I took this picture not to poke fun at my neighbors but to make two points that I think are worth making.
First, and most important, there is a public library in tiny Pembroke, Virginia. It may not look like much, but, by God, they've got a library for the inhabitants there.
A library connotes a desire on the part of (many?) locals to gain knowledge, which implies their collective desire to achieve. To prosper. To make for their children a life better than the one provided them by their ancestors. The American Dream.
This little library - in need of repair and another coat of white paint (how many layers of paint are lathered on those clapboards already?) - signifies to the local populace and to the outside world that Pembroke's young people are every bit as important as the offspring of the rich down in Palm Beach and those on the upper west side of Manhattan. The road to success may be a whole lot longer and more treacherous - figuratively and literally - (try driving Route 460 out of Pembroke through the mountains toward The Narrows in a driving snow storm) but the Pembroke Public Library is clear and convincing evidence that the road to success runs right through Giles County, Virginia.
It is an unfortunate fact of life that, in order for young people around here to succeed, they'll eventually need to pack their bags and move up north, like so many other area residents around here have done. There is little opportunity for them in Southwest Virginia and it's been decided by our political leadership that Giles and Wythe and Pulaski and Tazewell and Bland and Washington and Smyth Counties are to become nothing more than a scenic tourist attraction and the natives to be entertainers made up in blackface, strumming banjos, and singing Old Black Joe for the tourists' amusement. Even Roanoke to the east offers little chance for success these days. (If you're going to click on this link, you'll need to scroll down to find Roanoke's ranking of 181st out of America's 200 largest metropolitan areas in terms of job creation and potential for economic growth, just ahead of Detroit.)
So it is that the children of Pembroke make their way to this library - one hopes - and learn. Learn to succeed. While on my journey over that way yesterday, I met a young man who was holding down a summer job, sweating in the noonday sun but not seeming to mind it. He's actually from a small town over on the West Virginia side and commutes to Pearisburg each day. He's a college student at West Virginia University way up in Morgantown. He had the demeanor of one who knows where he's headed. And its not back to southern West Virginia. He'll be moving on ... and moving up. Good luck to him.

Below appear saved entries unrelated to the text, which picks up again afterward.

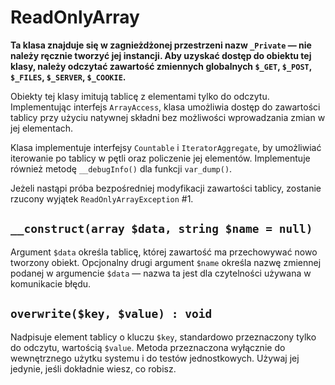 ReadOnlyArray
===

**Ta klasa znajduje się w zagnieżdżonej przestrzeni nazw `_Private` — nie należy ręcznie tworzyć jej instancji. Aby uzyskać dostęp do obiektu tej klasy, należy odczytać zawartość zmiennych globalnych `$_GET`, `$_POST`, `$_FILES`, `$_SERVER`, `$_COOKIE`.**

Obiekty tej klasy imitują tablicę z elementami tylko do odczytu. Implementując interfejs `ArrayAccess`, klasa umożliwia dostęp do zawartości tablicy przy użyciu natywnej składni bez możliwości wprowadzania zmian w jej elementach.

Klasa implementuje interfejsy `Countable` i `IteratorAggregate`, by umożliwiać iterowanie po tablicy w pętli oraz policzenie jej elementów. Implementuje również metodę `__debugInfo()` dla funkcji `var_dump()`.

Jeżeli nastąpi próba bezpośredniej modyfikacji zawartości tablicy, zostanie rzucony wyjątek `ReadOnlyArrayException` #1.

## `__construct(array $data, string $name = null)`

Argument `$data` określa tablicę, której zawartość ma przechowywać nowo tworzony obiekt. Opcjonalny drugi argument `$name` określa nazwę zmiennej podanej w argumencie `$data` — nazwa ta jest dla czytelności używana w komunikacie błędu.

## `overwrite($key, $value) : void`

Nadpisuje element tablicy o kluczu `$key`, standardowo przeznaczony tylko do odczytu, wartością `$value`. Metoda przeznaczona wyłącznie do wewnętrznego użytku systemu i do testów jednostkowych. Używaj jej jedynie, jeśli dokładnie wiesz, co robisz.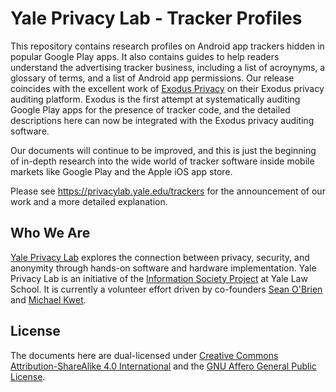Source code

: # Yale Privacy Lab - Tracker Profiles

This repository contains research profiles on Android app trackers hidden in popular Google Play apps.  It also contains guides to help readers understand the advertising tracker business, including a list of acroynyms, a glossary of terms, and a list of Android app permissions.  Our release coincides with the excellent work of [Exodus Privacy](https://exodus-privacy.eu.org) on their Exodus privacy auditing platform.  Exodus is the first attempt at systematically auditing Google Play apps for the presence of tracker code, and the detailed descriptions here can now be integrated with the Exodus privacy auditing software.

Our documents will continue to be improved, and this is just the beginning of in-depth research into the wide world of tracker software inside mobile markets like Google Play and the Apple iOS app store.

Please see https://privacylab.yale.edu/trackers for the announcement of our work and a more detailed explanation.

## Who We Are

[Yale Privacy Lab](https://privacylab.yale.edu) explores the connection between privacy, security, and anonymity through hands-on software and hardware implementation. Yale Privacy Lab is an initiative of the [Information Society Project](https://www.law.yale.edu/isp) at Yale Law School. It is currently a volunteer effort driven by co-founders [Sean O'Brien](https://webio.me) and [Michael Kwet](https://mikekwet.com).

## License
The documents here are dual-licensed under [Creative Commons Attribution-ShareAlike 4.0 International](https://creativecommons.org/licenses/by-sa/4.0/) and the [GNU Affero General Public License](https://www.gnu.org/licenses/agpl-3.0.en.html).
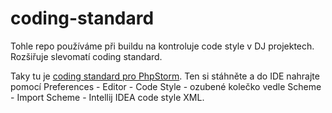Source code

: # coding-standard

Tohle repo používáme při buildu na kontroluje code style v DJ projektech. Rozšiřuje slevomatí coding standard.

Taky tu je [coding standard pro PhpStorm](phpstorm-ide-coding-standard.xml). Ten si stáhněte a do IDE nahrajte pomocí Preferences - Editor - Code Style - ozubené kolečko vedle Scheme - Import Scheme - Intellij IDEA code style XML.

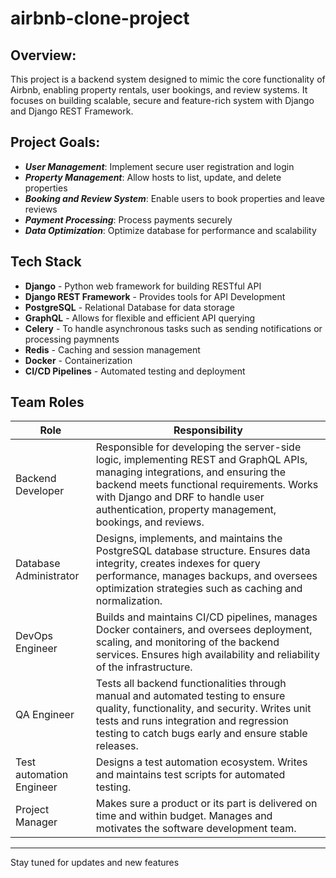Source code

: # airbnb-clone-project

## Overview: 
This project is a backend system designed to mimic the core functionality of Airbnb, enabling property rentals, user bookings, and review systems. It focuses on building scalable, secure and feature-rich system with Django and Django REST Framework.

## Project Goals:
- ***User Management***: Implement secure user registration and login
- ***Property Management***: Allow hosts to list, update, and delete properties
- ***Booking and Review System***: Enable users to book properties and leave reviews
- ***Payment Processing***: Process payments securely
- ***Data Optimization***: Optimize database for performance and scalability

## Tech Stack
+ **Django** - Python web framework for building RESTful API
+ **Django REST Framework** - Provides tools for API Development
+ **PostgreSQL** - Relational Database for data storage
+ **GraphQL** - Allows for flexible and efficient API querying
+ **Celery** - To handle asynchronous tasks such as sending notifications or processing paymnents
+ **Redis** - Caching and session management
+ **Docker** - Containerization
+ **CI/CD Pipelines** - Automated testing and deployment

## Team Roles

| Role | Responsibility |
|------|----------------|
|Backend Developer | Responsible for developing the server-side logic, implementing REST and GraphQL APIs, managing integrations, and ensuring the backend meets functional requirements. Works with Django and DRF to handle user authentication, property management, bookings, and reviews.|
|Database Administrator| Designs, implements, and maintains the PostgreSQL database structure. Ensures data integrity, creates indexes for query performance, manages backups, and oversees optimization strategies such as caching and normalization.|
|DevOps Engineer| Builds and maintains CI/CD pipelines, manages Docker containers, and oversees deployment, scaling, and monitoring of the backend services. Ensures high availability and reliability of the infrastructure.|
|QA Engineer | Tests all backend functionalities through manual and automated testing to ensure quality, functionality, and security. Writes unit tests and runs integration and regression testing to catch bugs early and ensure stable releases.|
|Test automation Engineer | Designs a test automation ecosystem. Writes and maintains test scripts for automated testing.|
|Project Manager | Makes sure a product or its part is delivered on time and within budget. Manages and motivates the software development team.|

---

Stay tuned for updates and new features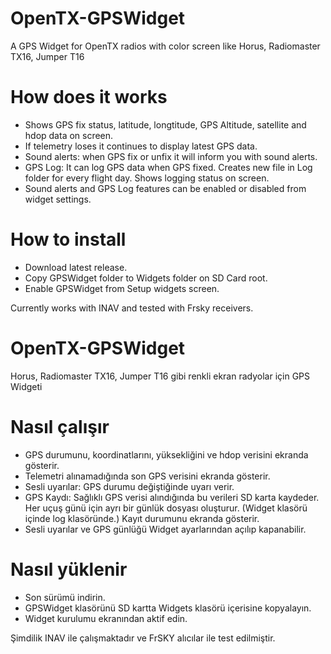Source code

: # OpenTX-GPSWidget
A GPS Widget for OpenTX radios with color screen like Horus, Radiomaster TX16, Jumper T16

# How does it works
- Shows GPS fix status, latitude, longtitude, GPS Altitude, satellite and hdop data on screen.
- If telemetry loses it continues to display latest GPS data.
- Sound alerts: when GPS fix or unfix it will inform you with sound alerts. 
- GPS Log: 
    It can log GPS data when GPS fixed. 
    Creates new file in Log folder for every flight day.
    Shows logging status on screen.
- Sound alerts and GPS Log features can be enabled or disabled from widget settings.

# How to install
- Download latest release.
- Copy GPSWidget folder to Widgets folder on SD Card root.
- Enable GPSWidget from Setup widgets screen.

Currently works with INAV and tested with Frsky receivers.

# OpenTX-GPSWidget
Horus, Radiomaster TX16, Jumper T16 gibi renkli ekran radyolar için GPS Widgeti

# Nasıl çalışır 
- GPS durumunu, koordinatlarını, yüksekliğini ve hdop verisini ekranda gösterir.
- Telemetri alınamadığında son GPS verisini ekranda gösterir.
- Sesli uyarılar: GPS durumu değiştiğinde uyarı verir.
- GPS Kaydı: 
    Sağlıklı GPS verisi alındığında bu verileri SD karta kaydeder.
    Her uçuş günü için ayrı bir günlük dosyası oluşturur. (Widget klasörü içinde log klasöründe.)
    Kayıt durumunu ekranda gösterir. 
- Sesli uyarılar ve GPS günlüğü Widget ayarlarından açılıp kapanabilir.

# Nasıl yüklenir
- Son sürümü indirin.
- GPSWidget klasörünü SD kartta Widgets klasörü içerisine kopyalayın.
- Widget kurulumu ekranından aktif edin.

Şimdilik INAV ile çalışmaktadır ve FrSKY alıcılar ile test edilmiştir.
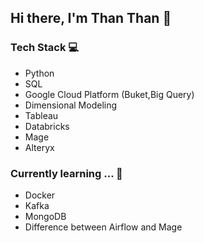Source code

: ## Hi there, I'm Than Than 👋

<!--
**thanthan9794/thanthan9794** is a ✨ _special_ ✨ repository because its `README.md` (this file) appears on your GitHub profile.

Here are some ideas to get you started:

- 🔭 I’m currently working on ...
- 🌱 I’m currently learning ...
- 👯 I’m looking to collaborate on ...
- 🤔 I’m looking for help with ...
- 💬 Ask me about ...
- 📫 How to reach me: ...
- 😄 Pronouns: ...
- ⚡ Fun fact: ...
-->

### Tech Stack 💻
* Python
* SQL
* Google Cloud Platform (Buket,Big Query)
* Dimensional Modeling
* Tableau
* Databricks
* Mage
* Alteryx

### Currently learning ... 🌱
* Docker
* Kafka
* MongoDB
* Difference between Airflow and Mage
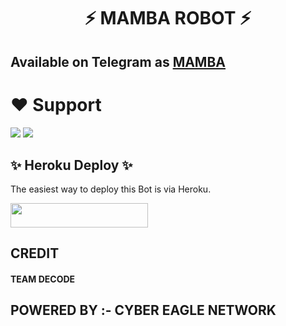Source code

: <h1 align="center"><b> ⚡ MAMBA ROBOT ⚡ </b></h1>


## Available on Telegram as [MAMBA](https://t.me/MAMBAX_GBOT)

# ❤️ Support
<a href="https://t.me/CYBER_EAGLE_NETWORK"><img src="https://img.shields.io/badge/Join-cyber%20network-red.svg?logo=Telegram"></a>
<a href="t.me/MAMBA_X_SUPPORT"><img src="https://img.shields.io/badge/Join-Telegram%20Group-blue.svg?logo=telegram"></a>


## ✨ Heroku Deploy ✨
The easiest way to deploy this Bot is via Heroku.

<p align="left"><a href="https://heroku.com/deploy?template=https://github.com/SUKHPAL443/YURIKO"> <img src="https://img.shields.io/badge/Deploy%20To%20Heroku-black?style=for-the-badge&logo=heroku" width="220" height="38.45"/></a></p>



## CREDIT

#### TEAM DECODE

## POWERED BY :- CYBER EAGLE NETWORK

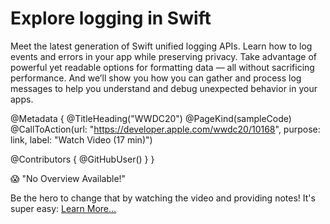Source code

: # Explore logging in Swift

Meet the latest generation of Swift unified logging APIs. Learn how to log events and errors in your app while preserving privacy. Take advantage of powerful yet readable options for formatting data — all without sacrificing performance. And we’ll show you how you can gather and process log messages to help you understand and debug unexpected behavior in your apps.

@Metadata {
   @TitleHeading("WWDC20")
   @PageKind(sampleCode)
   @CallToAction(url: "https://developer.apple.com/wwdc20/10168", purpose: link, label: "Watch Video (17 min)")

   @Contributors {
      @GitHubUser(<replace this with your GitHub handle>)
   }
}

😱 "No Overview Available!"

Be the hero to change that by watching the video and providing notes! It's super easy:
 [Learn More…](https://wwdcnotes.github.io/WWDCNotes/documentation/wwdcnotes/contributing)
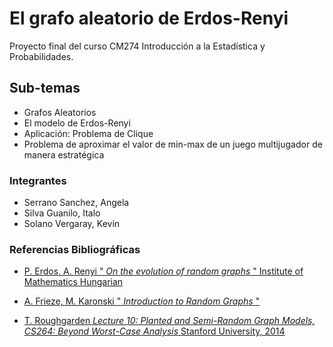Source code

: # El grafo aleatorio de Erdos-Renyi

Proyecto final del curso CM274 Introducción a la Estadística y Probabilidades.

## Sub-temas
* Grafos Aleatorios
* El modelo de Erdos-Renyi
* Aplicación: Problema de Clique
* Problema de aproximar el valor de min-max de un juego multijugador de manera estratégica

### Integrantes
* Serrano Sanchez, Angela
* Silva Guanilo, Italo
* Solano Vergaray, Kevin

### Referencias Bibliográficas
* [P. Erdos, A. Renyi " *On the evolution of random graphs* " Institute of Mathematics Hungarian](http://snap.stanford.edu/class/cs224w-readings/erdos60random.pdf)

* [A. Frieze, M. Karonski " *Introduction to Random Graphs* "](https://www.math.cmu.edu/~af1p/BOOK.pdf)

* [T. Roughgarden *Lecture 10:  Planted and Semi-Random Graph Models, CS264: Beyond Worst-Case Analysis* Stanford University, 2014](http://theory.stanford.edu/~tim/f14/l/l10.pdf)

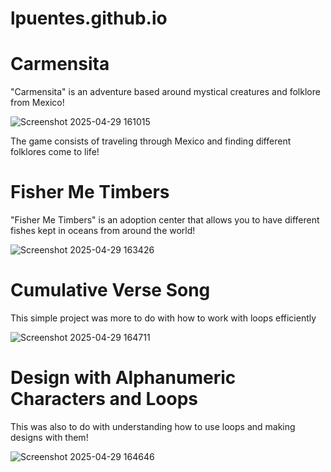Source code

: # lpuentes.github.io

# Carmensita 
"Carmensita" is an adventure based around mystical creatures and folklore from Mexico! 

![Screenshot 2025-04-29 161015](https://github.com/user-attachments/assets/99fcdc37-0720-4c98-9673-c13fe1dcdccc)

The game consists of traveling through Mexico and finding different folklores come to life!


# Fisher Me Timbers
"Fisher Me Timbers" is an adoption center that allows you to have different fishes kept in oceans from around the world! 

![Screenshot 2025-04-29 163426](https://github.com/user-attachments/assets/329c2a15-8d45-404e-9e25-8d31afabec6f)

# Cumulative Verse Song
This simple project was more to do with how to work with loops efficiently

![Screenshot 2025-04-29 164711](https://github.com/user-attachments/assets/5f0cc0c4-037a-4782-aa89-146b44683ac4)


# Design with Alphanumeric Characters and Loops
This was also to do with understanding how to use loops and making designs with them! 

![Screenshot 2025-04-29 164646](https://github.com/user-attachments/assets/6274d871-d343-443c-b88f-f8c5f7d53077)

My second point has less to do with the library itself and more to do with libraries in general and the state of technological advancement in the world today. Did you know that all the printed information currently being warehoused in the Library of Congress (10 terabytes) can be stored in Pembroke's tiny library? I guess in this regard, the people of Pembroke are ahead of their time. They knew it wasn't necessary to build a massive structure (pictured is the Library of Congress) to house hundreds of thousands of dead trees. They need only enough space to mount a Broadberry Data Systems 10 terabyte server and they're in business. How cool will it be when a resident of Pembroke can pull up to their library's drive-up window, order a copy of Victor Hugo's Les Misérables, or a copy of the Budget of the United States Government, or today's edition of the Deutsche Allgemeine Zeitung, be handed a disposable CD, and drive off to work?
Life in these United States. Wonders to behold.